▶

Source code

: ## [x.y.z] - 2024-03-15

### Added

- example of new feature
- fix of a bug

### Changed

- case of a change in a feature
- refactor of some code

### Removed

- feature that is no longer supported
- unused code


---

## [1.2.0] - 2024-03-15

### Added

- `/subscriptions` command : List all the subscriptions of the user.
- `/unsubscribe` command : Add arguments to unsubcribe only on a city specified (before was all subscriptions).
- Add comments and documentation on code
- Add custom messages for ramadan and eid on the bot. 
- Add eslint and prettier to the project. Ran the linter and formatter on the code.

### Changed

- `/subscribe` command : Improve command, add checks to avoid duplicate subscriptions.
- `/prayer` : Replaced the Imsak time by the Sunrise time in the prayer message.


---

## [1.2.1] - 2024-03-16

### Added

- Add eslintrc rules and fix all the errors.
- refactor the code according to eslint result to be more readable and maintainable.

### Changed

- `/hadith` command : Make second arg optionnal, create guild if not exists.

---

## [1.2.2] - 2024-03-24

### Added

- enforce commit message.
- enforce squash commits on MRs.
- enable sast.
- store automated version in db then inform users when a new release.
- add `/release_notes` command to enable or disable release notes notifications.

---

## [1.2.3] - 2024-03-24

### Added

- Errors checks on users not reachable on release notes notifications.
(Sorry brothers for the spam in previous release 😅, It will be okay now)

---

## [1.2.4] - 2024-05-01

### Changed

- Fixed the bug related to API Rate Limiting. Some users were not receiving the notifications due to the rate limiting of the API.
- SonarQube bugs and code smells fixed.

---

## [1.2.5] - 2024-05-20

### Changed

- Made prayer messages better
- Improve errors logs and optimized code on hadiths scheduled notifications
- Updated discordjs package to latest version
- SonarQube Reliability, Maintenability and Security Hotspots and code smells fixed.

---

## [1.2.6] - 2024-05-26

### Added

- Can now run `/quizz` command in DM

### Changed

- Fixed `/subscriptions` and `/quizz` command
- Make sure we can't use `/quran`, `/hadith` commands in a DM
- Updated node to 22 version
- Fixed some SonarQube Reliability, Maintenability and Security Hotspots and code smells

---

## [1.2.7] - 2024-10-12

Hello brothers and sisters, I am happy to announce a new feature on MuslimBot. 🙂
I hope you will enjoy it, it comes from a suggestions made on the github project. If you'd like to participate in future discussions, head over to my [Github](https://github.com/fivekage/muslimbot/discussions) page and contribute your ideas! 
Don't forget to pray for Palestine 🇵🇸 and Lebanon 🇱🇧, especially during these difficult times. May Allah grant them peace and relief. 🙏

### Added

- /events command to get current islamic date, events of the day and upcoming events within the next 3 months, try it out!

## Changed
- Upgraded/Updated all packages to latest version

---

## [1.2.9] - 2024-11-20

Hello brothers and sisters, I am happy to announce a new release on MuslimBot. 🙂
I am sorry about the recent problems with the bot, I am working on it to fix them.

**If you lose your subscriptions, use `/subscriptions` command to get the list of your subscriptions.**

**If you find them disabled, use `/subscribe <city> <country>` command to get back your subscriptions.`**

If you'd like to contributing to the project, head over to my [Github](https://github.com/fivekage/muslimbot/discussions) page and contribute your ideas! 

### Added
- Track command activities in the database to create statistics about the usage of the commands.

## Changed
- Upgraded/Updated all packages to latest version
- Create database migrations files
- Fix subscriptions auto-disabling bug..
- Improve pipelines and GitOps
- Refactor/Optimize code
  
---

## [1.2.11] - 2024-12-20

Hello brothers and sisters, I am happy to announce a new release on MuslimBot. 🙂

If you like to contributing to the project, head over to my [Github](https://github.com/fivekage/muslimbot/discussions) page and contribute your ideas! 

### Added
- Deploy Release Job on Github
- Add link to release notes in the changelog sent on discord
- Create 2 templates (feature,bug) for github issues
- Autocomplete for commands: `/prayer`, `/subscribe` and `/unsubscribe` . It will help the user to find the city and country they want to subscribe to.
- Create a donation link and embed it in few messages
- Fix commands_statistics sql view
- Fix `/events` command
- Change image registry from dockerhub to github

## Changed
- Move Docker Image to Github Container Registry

◀

Exercise prompt: Each line from the one with "- Create a donation" to the end of the material should be duplicated exactly, and no other line.

Reply to the exercise:
- Create a donation link and embed it in few messages
- Fix commands_statistics sql view
- Fix `/events` command
- Change image registry from dockerhub to github

## Changed
- Move Docker Image to Github Container Registry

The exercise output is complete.